| > you shouldn't really need a dedicate script to do that It isn't because the terminal is mis-configured and/or mis-interpreting those characters, it's because these characters have historically been used in a special way by troff's ascii output driver, as used by the man command. Bold characters are "emulated" by outputting the character itself, followed by ^H, then by repeating the character, and underline is emulated by outputting _ (the underscore character) followed by ^H, followed by the character to be underlined. This is the same way that bold/underline was achieved on a manual typewriter or by old teletype terminals with paper output.

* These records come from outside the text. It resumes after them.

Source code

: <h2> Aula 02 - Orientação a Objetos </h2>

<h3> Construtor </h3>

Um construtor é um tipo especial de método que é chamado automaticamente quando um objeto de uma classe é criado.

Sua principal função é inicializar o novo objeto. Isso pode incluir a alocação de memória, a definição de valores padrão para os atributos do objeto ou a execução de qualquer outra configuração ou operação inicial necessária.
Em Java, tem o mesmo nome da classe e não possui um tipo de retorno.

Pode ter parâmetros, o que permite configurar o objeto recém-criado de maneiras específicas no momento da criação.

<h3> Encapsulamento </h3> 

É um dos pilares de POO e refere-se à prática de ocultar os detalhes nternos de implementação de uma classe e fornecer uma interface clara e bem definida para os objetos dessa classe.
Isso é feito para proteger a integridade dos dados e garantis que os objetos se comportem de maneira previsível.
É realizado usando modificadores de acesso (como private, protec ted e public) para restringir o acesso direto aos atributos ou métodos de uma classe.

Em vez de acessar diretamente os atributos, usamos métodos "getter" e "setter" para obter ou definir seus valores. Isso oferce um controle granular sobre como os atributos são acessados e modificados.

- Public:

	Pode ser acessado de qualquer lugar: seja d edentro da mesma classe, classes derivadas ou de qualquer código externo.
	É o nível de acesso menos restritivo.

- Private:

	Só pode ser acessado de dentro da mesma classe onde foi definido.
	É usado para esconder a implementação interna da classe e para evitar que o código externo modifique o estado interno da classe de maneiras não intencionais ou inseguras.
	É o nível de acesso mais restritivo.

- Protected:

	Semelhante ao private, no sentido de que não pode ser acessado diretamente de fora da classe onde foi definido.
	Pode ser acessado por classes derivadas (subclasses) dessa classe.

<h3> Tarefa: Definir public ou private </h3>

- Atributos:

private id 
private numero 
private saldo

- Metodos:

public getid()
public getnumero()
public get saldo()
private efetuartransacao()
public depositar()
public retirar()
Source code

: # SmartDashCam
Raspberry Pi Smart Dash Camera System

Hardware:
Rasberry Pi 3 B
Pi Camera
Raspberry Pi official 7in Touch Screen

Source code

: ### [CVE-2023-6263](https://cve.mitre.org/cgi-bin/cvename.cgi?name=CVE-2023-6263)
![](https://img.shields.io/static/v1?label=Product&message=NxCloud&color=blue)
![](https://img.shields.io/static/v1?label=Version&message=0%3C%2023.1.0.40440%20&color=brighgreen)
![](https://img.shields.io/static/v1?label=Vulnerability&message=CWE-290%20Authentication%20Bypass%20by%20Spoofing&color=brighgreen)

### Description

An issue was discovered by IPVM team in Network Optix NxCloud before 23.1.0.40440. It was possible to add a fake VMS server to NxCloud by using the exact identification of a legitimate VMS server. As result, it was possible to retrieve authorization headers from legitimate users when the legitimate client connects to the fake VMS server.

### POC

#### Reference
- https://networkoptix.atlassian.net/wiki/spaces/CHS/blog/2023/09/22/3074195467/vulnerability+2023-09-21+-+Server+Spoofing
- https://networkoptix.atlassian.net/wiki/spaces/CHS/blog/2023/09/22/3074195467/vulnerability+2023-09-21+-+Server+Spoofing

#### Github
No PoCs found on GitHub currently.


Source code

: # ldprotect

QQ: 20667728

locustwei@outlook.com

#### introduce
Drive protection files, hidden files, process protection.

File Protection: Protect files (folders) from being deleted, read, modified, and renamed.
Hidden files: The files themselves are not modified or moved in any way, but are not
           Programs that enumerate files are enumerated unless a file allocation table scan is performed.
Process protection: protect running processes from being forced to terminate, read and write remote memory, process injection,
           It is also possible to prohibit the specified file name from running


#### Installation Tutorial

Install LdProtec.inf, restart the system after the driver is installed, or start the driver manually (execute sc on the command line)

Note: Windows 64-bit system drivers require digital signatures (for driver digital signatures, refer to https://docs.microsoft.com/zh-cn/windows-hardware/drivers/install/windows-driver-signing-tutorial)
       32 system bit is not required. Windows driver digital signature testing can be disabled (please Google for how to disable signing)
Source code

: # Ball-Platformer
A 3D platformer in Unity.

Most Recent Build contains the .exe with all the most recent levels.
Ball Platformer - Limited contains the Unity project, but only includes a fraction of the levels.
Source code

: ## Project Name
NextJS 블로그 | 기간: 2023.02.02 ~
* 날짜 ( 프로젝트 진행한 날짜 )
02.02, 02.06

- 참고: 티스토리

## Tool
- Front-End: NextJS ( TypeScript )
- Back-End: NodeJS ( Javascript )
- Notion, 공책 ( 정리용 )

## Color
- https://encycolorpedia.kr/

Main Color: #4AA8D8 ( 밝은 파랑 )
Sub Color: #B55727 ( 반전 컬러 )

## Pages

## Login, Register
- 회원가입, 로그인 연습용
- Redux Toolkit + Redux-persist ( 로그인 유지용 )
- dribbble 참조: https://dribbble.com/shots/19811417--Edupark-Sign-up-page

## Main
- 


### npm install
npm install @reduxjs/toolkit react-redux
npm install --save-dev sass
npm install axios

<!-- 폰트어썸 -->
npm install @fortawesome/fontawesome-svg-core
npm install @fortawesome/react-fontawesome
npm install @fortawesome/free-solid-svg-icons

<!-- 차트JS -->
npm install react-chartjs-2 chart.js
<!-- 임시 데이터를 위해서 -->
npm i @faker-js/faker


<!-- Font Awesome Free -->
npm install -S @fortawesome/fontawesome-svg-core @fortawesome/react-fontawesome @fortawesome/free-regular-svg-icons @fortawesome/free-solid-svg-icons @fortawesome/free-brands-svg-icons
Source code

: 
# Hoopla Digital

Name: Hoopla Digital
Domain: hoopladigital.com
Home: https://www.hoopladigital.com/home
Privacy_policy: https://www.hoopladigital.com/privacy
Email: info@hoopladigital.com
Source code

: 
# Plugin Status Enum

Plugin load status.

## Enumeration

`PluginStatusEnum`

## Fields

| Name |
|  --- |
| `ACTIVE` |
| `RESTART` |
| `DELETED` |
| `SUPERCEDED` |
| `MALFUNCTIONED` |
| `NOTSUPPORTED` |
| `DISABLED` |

Pagers like "more" & "less" have in-built behaviour that knows how to interpret these sequences and render bold or underline appropriately, and if you "cat" the file your terminal would probably ignore them, but if you open a file with those sequences in a text editor, you're going to see a bunch of unnecessary ^H characters. The OP's script uses the "col" command to remove the unnecessary ^Bs (and the preceding character) that troff has output. By default, GNU groff doesn't actually output those sequences anymore and uses ANSI escape codes instead. AFAIK many (most?) distributions actually compile out the ANSI behaviour in favour of the old way though (because "more" and "less" don't actually behave correctly with the ANSI characters by default), but some don't, which breaks the script (it's broken in Cygwin, for instance). FWIW, if you need a fool-proof way to convert a man page to plain old ASCII with no escapes at all, it's easiest just to redirect the output of "man" to a file: man ls > ls.txt
The long-winded way (with groff) is something like: zcat /usr/share/man/man1/ls.1.gz | groff -man -Tascii -P -cbdu > ls.txt
|
Right
>and if you "cat" the file your terminal would probably ignore them
I think the terminal does not ignore them. My guess is that it interprets the characters, but it has no noticeable visual effect on the screen. E.g. if the letter "c" in "cat" is output as "c^hc" (to make in bold in print), the terminal will just print "c", a backspace, then "c" again, which to the user will look the same as a single "c".